------ THE DATA

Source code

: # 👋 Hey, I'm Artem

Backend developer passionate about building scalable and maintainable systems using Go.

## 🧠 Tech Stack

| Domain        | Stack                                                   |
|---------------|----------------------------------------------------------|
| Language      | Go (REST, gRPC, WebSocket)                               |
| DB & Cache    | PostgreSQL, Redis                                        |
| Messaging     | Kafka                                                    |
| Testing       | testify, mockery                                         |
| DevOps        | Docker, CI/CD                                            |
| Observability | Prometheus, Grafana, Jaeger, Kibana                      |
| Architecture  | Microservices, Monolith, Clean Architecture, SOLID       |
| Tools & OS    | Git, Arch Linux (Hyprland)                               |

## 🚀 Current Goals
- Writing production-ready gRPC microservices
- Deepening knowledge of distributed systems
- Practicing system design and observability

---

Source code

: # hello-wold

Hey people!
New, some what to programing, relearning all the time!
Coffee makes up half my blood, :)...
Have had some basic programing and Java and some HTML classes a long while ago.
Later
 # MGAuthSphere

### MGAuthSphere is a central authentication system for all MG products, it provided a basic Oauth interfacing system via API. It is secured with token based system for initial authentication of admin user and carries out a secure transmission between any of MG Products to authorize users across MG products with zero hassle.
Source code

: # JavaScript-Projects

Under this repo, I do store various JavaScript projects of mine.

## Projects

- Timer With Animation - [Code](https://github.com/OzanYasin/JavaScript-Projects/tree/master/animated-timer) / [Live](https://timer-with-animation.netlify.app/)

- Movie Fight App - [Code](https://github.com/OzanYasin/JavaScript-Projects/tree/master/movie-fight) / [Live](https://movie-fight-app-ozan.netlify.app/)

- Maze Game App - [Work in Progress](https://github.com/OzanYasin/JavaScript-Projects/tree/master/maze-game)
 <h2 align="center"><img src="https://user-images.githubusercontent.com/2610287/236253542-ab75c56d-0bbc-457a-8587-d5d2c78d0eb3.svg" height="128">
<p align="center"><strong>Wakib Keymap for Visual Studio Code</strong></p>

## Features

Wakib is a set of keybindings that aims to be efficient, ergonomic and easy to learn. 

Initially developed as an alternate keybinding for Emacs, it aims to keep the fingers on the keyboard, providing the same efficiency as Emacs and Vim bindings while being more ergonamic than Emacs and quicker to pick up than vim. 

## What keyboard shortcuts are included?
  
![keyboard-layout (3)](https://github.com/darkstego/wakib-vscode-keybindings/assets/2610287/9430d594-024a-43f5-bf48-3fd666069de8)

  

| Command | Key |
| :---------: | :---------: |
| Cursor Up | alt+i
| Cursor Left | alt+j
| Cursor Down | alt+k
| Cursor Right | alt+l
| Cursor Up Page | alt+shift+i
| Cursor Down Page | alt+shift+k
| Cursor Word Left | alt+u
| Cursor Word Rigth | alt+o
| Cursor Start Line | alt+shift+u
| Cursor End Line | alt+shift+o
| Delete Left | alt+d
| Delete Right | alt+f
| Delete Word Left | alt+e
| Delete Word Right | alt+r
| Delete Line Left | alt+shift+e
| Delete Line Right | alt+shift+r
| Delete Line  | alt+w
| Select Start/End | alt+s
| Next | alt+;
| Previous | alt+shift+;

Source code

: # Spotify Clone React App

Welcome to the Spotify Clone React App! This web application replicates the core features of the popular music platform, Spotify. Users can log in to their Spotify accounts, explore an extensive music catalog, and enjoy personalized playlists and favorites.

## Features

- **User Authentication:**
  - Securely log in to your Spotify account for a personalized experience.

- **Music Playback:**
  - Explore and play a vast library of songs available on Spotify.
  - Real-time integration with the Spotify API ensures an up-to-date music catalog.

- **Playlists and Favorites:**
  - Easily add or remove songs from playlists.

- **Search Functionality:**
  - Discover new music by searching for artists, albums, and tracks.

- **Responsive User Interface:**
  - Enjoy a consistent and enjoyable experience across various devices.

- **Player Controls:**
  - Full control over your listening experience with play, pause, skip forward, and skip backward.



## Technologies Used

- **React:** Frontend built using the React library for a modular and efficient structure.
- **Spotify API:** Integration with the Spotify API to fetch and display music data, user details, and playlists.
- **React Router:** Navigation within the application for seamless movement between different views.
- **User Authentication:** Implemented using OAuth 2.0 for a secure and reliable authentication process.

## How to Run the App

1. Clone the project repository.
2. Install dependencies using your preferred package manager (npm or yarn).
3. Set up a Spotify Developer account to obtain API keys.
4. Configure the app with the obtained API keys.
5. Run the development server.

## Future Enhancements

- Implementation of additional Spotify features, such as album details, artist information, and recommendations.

------------
------ THE DATA

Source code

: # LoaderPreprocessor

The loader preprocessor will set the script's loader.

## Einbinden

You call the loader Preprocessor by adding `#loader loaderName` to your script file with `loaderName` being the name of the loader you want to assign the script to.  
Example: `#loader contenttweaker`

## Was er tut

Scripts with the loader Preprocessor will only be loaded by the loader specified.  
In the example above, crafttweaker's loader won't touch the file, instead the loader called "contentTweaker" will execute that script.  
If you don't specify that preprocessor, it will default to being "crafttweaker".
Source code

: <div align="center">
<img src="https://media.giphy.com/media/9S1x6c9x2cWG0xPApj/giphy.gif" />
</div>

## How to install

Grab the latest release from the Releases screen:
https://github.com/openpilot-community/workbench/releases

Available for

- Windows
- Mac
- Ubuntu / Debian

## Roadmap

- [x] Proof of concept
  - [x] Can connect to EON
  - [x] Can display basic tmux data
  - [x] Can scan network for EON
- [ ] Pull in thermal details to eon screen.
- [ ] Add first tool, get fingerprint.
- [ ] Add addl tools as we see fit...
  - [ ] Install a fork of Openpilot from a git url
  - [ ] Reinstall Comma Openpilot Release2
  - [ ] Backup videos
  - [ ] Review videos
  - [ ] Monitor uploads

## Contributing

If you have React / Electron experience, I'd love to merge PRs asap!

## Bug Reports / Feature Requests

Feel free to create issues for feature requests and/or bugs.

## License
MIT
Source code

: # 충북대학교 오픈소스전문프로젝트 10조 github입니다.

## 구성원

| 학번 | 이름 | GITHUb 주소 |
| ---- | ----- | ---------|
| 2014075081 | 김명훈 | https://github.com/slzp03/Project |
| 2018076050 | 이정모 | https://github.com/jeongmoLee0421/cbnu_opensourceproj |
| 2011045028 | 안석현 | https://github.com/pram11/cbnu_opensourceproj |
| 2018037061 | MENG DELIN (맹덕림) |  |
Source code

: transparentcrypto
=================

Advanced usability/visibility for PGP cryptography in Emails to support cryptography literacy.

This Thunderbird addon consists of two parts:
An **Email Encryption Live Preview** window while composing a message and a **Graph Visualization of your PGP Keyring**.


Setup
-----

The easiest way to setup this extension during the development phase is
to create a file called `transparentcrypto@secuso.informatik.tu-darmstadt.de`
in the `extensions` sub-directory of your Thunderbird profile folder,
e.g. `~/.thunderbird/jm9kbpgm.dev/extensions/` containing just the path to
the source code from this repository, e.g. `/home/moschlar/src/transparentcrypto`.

------------
------ THE DATA

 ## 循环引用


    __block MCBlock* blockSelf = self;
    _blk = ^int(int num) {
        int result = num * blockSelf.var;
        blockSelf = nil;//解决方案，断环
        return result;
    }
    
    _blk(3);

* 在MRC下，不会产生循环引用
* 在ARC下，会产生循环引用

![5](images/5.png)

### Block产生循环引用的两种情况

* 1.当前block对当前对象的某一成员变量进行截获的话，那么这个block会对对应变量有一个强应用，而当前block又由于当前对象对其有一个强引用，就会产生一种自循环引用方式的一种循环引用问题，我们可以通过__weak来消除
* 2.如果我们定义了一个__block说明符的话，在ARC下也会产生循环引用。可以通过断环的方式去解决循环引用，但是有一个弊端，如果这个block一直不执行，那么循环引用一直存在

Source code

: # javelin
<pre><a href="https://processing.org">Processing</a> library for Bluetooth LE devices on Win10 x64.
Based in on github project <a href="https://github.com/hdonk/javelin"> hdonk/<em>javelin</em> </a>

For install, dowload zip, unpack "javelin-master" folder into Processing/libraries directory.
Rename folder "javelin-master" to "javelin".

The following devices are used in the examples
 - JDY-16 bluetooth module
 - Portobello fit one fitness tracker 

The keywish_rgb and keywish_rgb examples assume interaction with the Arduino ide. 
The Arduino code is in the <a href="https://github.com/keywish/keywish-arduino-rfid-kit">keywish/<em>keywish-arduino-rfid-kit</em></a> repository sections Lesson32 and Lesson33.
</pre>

------------

• WHAT YOU ARE ASKED TO DO
Find where the line with "- Movie Fight" sits in the material above, then copy exactly from it through the line with "- Maze Game". Add no other line.

• SOLUTION TO THIS EXERCISE
- Movie Fight App - [Code](https://github.com/OzanYasin/JavaScript-Projects/tree/master/movie-fight) / [Live](https://movie-fight-app-ozan.netlify.app/)

- Maze Game App - [Work in Progress](https://github.com/OzanYasin/JavaScript-Projects/tree/master/maze-game)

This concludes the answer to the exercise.